MicroCT scans were reoriented for analysis and snapshots of the callus were captured in two planes; a transverse plane to capture the radius and ulna together and an orthogonal plane to capture the callus at a 90 degree angle to the transverse plane. Both images were placed side-by-side and blindly rated based on a scale, from 0 to 5, to assess the progression of fracture gap bridging. The following guidelines were used for each score: 0 = bony callus present, not bridged; 1 = woven bone connected on one side of the callus, no cortical bone bridging; 2 = woven bone connected throughout the callus, no cortical bone bridging; 3 = some cortical bone bridging present, woven bone may still be apparent, non-continuous bone marrow space; 4 = predominantly cortical bone bridging, continuous bone marrow space, noticeable callus still present; 5 = exclusively cortical bone bridging, continuous bone marrow space, little to no callus present. Data is presented as a box-and-whisker plot of time points (3 WPF: control n = 5, Hox11 mutant n = 6; 6 WPF: control n = 4, Hox11 mutant n = 6). Statistical analyses were carried out by an unpaired Student’s t-test; * p<0.05.

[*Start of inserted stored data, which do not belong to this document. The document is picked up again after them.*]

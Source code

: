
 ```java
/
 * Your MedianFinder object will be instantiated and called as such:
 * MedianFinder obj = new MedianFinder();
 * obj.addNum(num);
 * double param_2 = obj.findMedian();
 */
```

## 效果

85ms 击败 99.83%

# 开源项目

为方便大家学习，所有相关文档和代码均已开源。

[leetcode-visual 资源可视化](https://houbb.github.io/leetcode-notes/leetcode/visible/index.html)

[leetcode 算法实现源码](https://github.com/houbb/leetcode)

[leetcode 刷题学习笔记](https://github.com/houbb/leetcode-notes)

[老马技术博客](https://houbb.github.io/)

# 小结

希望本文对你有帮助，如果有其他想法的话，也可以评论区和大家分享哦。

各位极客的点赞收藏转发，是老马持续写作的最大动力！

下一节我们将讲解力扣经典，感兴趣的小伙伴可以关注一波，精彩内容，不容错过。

Histology, immunohistochemistry and histomorphometric measurements

Limbs were collected at the indicated ages or time points following fracture surgery. Intramedullary pins were removed if present. All specimens were dissected in PBS on ice and scanned immediately for microCT (if required for fracture analyses). Specimens for frozen sections were fixed for three days in 4% paraformaldehyde in PBS at 4°C, decalcified in 14% EDTA for 7 days and then sunk in 30% Sucrose in PBS overnight prior to embedding into OCT media. Cryosections were collected at 18µm through indicated segments of the limb or through the entire fracture callus.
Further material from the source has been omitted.